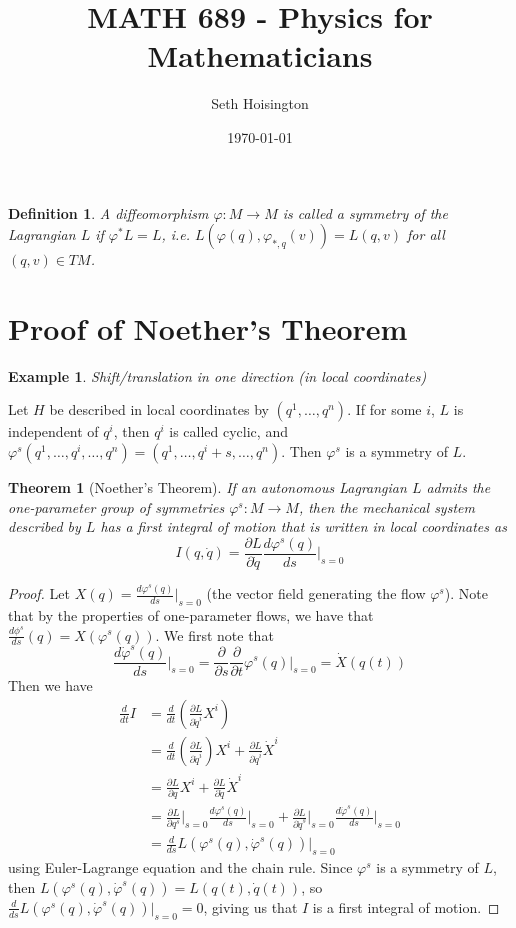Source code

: \documentclass{article}
\title{MATH 689 - Physics for Mathematicians}
\author{Seth Hoisington}
\date{\today}
\newcommand{\vhi}{\varphi}
\newcommand{\pd}[1]{\frac{\partial}{\partial #1}}
\newcommand{\pdof}[2]{\frac{\partial #1}{\partial #2}}
\newtheorem{thm}{Theorem}
\newtheorem{ex}{Example}
\newtheorem{defn}{Definition}
\begin{document}
\maketitle

\begin{defn}
    A diffeomorphism $\vhi:M\to M$ is called a symmetry of the Lagrangian $L$ if $\vhi^*L = L$, i.e. $L(\vhi(q),\vhi_{*,q}(v)) = L(q,v)$ for all $(q,v)\in TM$.
\end{defn}

\section{Proof of Noether's Theorem}
\begin{ex}
    Shift/translation in one direction (in local coordinates)
\end{ex}
Let $H$ be described in local coordinates by $(q^1,\dots,q^n)$. If for some $i$, $L$ is independent of $q^i$, then $q^i$ is called cyclic, and $\vhi^s(q^1,\dots, q^i,\dots,q^n) = (q^1,\dots, q^i+s,\dots,q^n)$. Then $\vhi^s$ is a symmetry of $L$.
\begin{thm}[Noether's Theorem]
    If an autonomous Lagrangian $L$ admits the one-parameter group of symmetries $\vhi^s:M\to M$, then the mechanical system described by $L$ has a first integral of motion that is written in local coordinates as 
\[I(q,\dot q) = \pdof{L}{\dot q}\frac{d\vhi^s(q)}{ds}\bigg|_{s=0}\]
\end{thm}
\begin{proof}
    Let $X(q)=\frac{d\vhi^s(q)}{ds}\bigg|_{s=0}$ (the vector field generating the flow $\vhi^s$). Note that by the properties of one-parameter flows, we have that $\frac{d\phi^s}{ds}(q)=X(\vhi^s(q))$. We first note that
    \[\frac{d\dot\vhi^s(q)}{ds}\bigg|_{s=0} = \pd{s}\pd{t}\vhi^s(q)|_{s=0} = \dot X(q(t))\]
    Then we have
    \begin{align*}
        \frac{d}{dt}I &= \frac{d}{dt}\left(\pdof{L}{\dot q^i}X^i\right) \\
        &= \frac{d}{dt}\left(\pdof{L}{\dot q^i}\right)X^i+\pdof{L}{\dot q^i}\dot X^i\\
        &= \pdof{L}{q}X^i+\pdof{L}{\dot q}\dot X^i\\
        &= \pdof{L}{q^s}\bigg|_{s=0}\frac{d\vhi^s(q)}{ds}\bigg|_{s=0} + \pdof{L}{\dot q^s}\bigg|_{s=0}\frac{d\dot\vhi^s(q)}{ds}\bigg|_{s=0}\\
        &=\frac{d}{ds}L(\vhi^s(q),\dot\vhi^s(q))\big|_{s=0}
    \end{align*}
    using Euler-Lagrange equation and the chain rule.
    Since $\vhi^s$ is a symmetry of $L$, then $L(\vhi^s(q),\dot\vhi^s(q)) = L(q(t),\dot q(t))$, so $\frac{d}{ds}L(\vhi^s(q),\dot\vhi^s(q))\big|_{s=0} = 0$, giving us that $I$ is a first integral of motion.
\end{proof}
\end{document}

- **What is required**
Please transcribe the entries exactly, omitting the images.

- **Result of this task**
Source code

: \documentclass{article}
\title{MATH 689 - Physics for Mathematicians}
\author{Seth Hoisington}
\date{\today}
\newcommand{\vhi}{\varphi}
\newcommand{\pd}[1]{\frac{\partial}{\partial #1}}
\newcommand{\pdof}[2]{\frac{\partial #1}{\partial #2}}
\newtheorem{thm}{Theorem}
\newtheorem{ex}{Example}
\newtheorem{defn}{Definition}
\begin{document}
\maketitle

\begin{defn}
    A diffeomorphism $\vhi:M\to M$ is called a symmetry of the Lagrangian $L$ if $\vhi^*L = L$, i.e. $L(\vhi(q),\vhi_{*,q}(v)) = L(q,v)$ for all $(q,v)\in TM$.
\end{defn}

\section{Proof of Noether's Theorem}
\begin{ex}
    Shift/translation in one direction (in local coordinates)
\end{ex}
Let $H$ be described in local coordinates by $(q^1,\dots,q^n)$. If for some $i$, $L$ is independent of $q^i$, then $q^i$ is called cyclic, and $\vhi^s(q^1,\dots, q^i,\dots,q^n) = (q^1,\dots, q^i+s,\dots,q^n)$. Then $\vhi^s$ is a symmetry of $L$.
\begin{thm}[Noether's Theorem]
    If an autonomous Lagrangian $L$ admits the one-parameter group of symmetries $\vhi^s:M\to M$, then the mechanical system described by $L$ has a first integral of motion that is written in local coordinates as 
\[I(q,\dot q) = \pdof{L}{\dot q}\frac{d\vhi^s(q)}{ds}\bigg|_{s=0}\]
\end{thm}
\begin{proof}
    Let $X(q)=\frac{d\vhi^s(q)}{ds}\bigg|_{s=0}$ (the vector field generating the flow $\vhi^s$). Note that by the properties of one-parameter flows, we have that $\frac{d\phi^s}{ds}(q)=X(\vhi^s(q))$. We first note that
    \[\frac{d\dot\vhi^s(q)}{ds}\bigg|_{s=0} = \pd{s}\pd{t}\vhi^s(q)|_{s=0} = \dot X(q(t))\]
    Then we have
    \begin{align*}
        \frac{d}{dt}I &= \frac{d}{dt}\left(\pdof{L}{\dot q^i}X^i\right) \\
        &= \frac{d}{dt}\left(\pdof{L}{\dot q^i}\right)X^i+\pdof{L}{\dot q^i}\dot X^i\\
        &= \pdof{L}{q}X^i+\pdof{L}{\dot q}\dot X^i\\
        &= \pdof{L}{q^s}\bigg|_{s=0}\frac{d\vhi^s(q)}{ds}\bigg|_{s=0} + \pdof{L}{\dot q^s}\bigg|_{s=0}\frac{d\dot\vhi^s(q)}{ds}\bigg|_{s=0}\\
        &=\frac{d}{ds}L(\vhi^s(q),\dot\vhi^s(q))\big|_{s=0}
    \end{align*}
    using Euler-Lagrange equation and the chain rule.
    Since $\vhi^s$ is a symmetry of $L$, then $L(\vhi^s(q),\dot\vhi^s(q)) = L(q(t),\dot q(t))$, so $\frac{d}{ds}L(\vhi^s(q),\dot\vhi^s(q))\big|_{s=0} = 0$, giving us that $I$ is a first integral of motion.
\end{proof}
\end{document}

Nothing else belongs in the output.